I’m very aware that most minimalists would urge me to downsize, but we absolutely LOVE our house, neighbors, and school system. Plus, in 2.5 years, the prices have risen so much that if we wanted to downsize, we’d have to move farther away and probably pay more. We’ll be staying put.

Two years ago, we took a calculated risk. We decided to put less than 20% down to secure a place to live in a growing market with low interest rates. I believe this strategy will pay off, but we’re more than ready to get rid of the Private Mortgage Insurance (PMI) on our home.

PMI is the extra money you pay to cover the risk that you default on your home loan if you don’t put down 20%. It doesn’t benefit you in any way and you’ll never see a return on investment. The only thing it allows you to do is buy a house with less up-front money.

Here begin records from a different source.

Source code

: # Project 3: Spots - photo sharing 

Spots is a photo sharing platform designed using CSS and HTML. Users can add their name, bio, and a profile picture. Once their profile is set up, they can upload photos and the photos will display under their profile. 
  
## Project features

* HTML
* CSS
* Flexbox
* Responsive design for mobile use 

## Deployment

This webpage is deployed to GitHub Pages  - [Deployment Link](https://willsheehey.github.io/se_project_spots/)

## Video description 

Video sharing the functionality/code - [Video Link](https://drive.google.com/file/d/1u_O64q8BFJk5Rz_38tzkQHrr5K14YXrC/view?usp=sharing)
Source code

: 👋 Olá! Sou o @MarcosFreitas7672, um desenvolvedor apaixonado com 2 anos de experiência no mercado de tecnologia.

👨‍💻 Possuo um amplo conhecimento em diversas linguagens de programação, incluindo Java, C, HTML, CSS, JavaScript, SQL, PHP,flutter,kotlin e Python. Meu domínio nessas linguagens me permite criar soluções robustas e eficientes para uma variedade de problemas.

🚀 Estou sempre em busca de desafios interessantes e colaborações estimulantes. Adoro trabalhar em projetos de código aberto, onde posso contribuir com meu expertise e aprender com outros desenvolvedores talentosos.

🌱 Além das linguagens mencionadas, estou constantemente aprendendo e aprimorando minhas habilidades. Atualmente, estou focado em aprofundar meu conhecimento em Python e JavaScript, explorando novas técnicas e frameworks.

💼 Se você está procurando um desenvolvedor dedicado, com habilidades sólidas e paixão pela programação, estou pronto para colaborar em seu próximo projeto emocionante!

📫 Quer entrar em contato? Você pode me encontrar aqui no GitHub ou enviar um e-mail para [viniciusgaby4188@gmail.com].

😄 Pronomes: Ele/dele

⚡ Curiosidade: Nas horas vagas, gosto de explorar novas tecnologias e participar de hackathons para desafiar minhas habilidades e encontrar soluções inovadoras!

In general, you can remove private mortgage insurance from your home loan once you owe less than 80% of the lower value between your house’s purchase price and what it appraises at now. This means that we would have to pay another $45K against the original purchase price before we’re able to remove the PMI, even though our house is worth far more than the original price today. Without paying extra principle each month, that would take us another five years and over $16,000 in PMI alone.

Our other option is to refinance the loan. A new appraisal is done and if the house comes in at a high enough value, the new loan won’t carry PMI. Up-front costs are around $2000 and the rates are about the same (actually slightly lower) as our original home loan. The risk is that the appraisal won’t quite be high enough and we still have to carry PMI. Even if that happens, the time horizon we’ll have to pay PMI with a new loan is much shorter.

I’m not quite sure whether to refinance now while the rates are low and risk continual PMI, or wait until our house is definitely worth enough to remove the PMI and risk a higher interest rate.

What would you do? Would you refinance now, even if it meant possibly paying PMI for a little while longer, or would you wait to refinance (not knowing what the future rates will be) until you can remove the PMI completely?

DC is the Most Expensive Place to Live

According to an article in the Washington Post yesterday, the Bureau of Labor Statistics did a study that shows that “on average – Washingtonians spend more on housing and related expenses (utilities, furnishings, and equipment) than New Yorkers and San Franciscans.”  At least we did in 2011-2012.

2011-2012 Housing Expenses by City

2011-2012 Housing Expenses by City Source: US Bureau of Labor Statistics / Washington Post

I find this hard to believe when tiny apartments in San Francisco are going for an average of $3,120, but this seems to be a huge increase over the last two years.  DC may no longer be on top.  However, it is still true that the DC area is way up there when it comes to expenses.

Which leads me to believe that if you can be a minimalist and reduce expenses here, anyone can.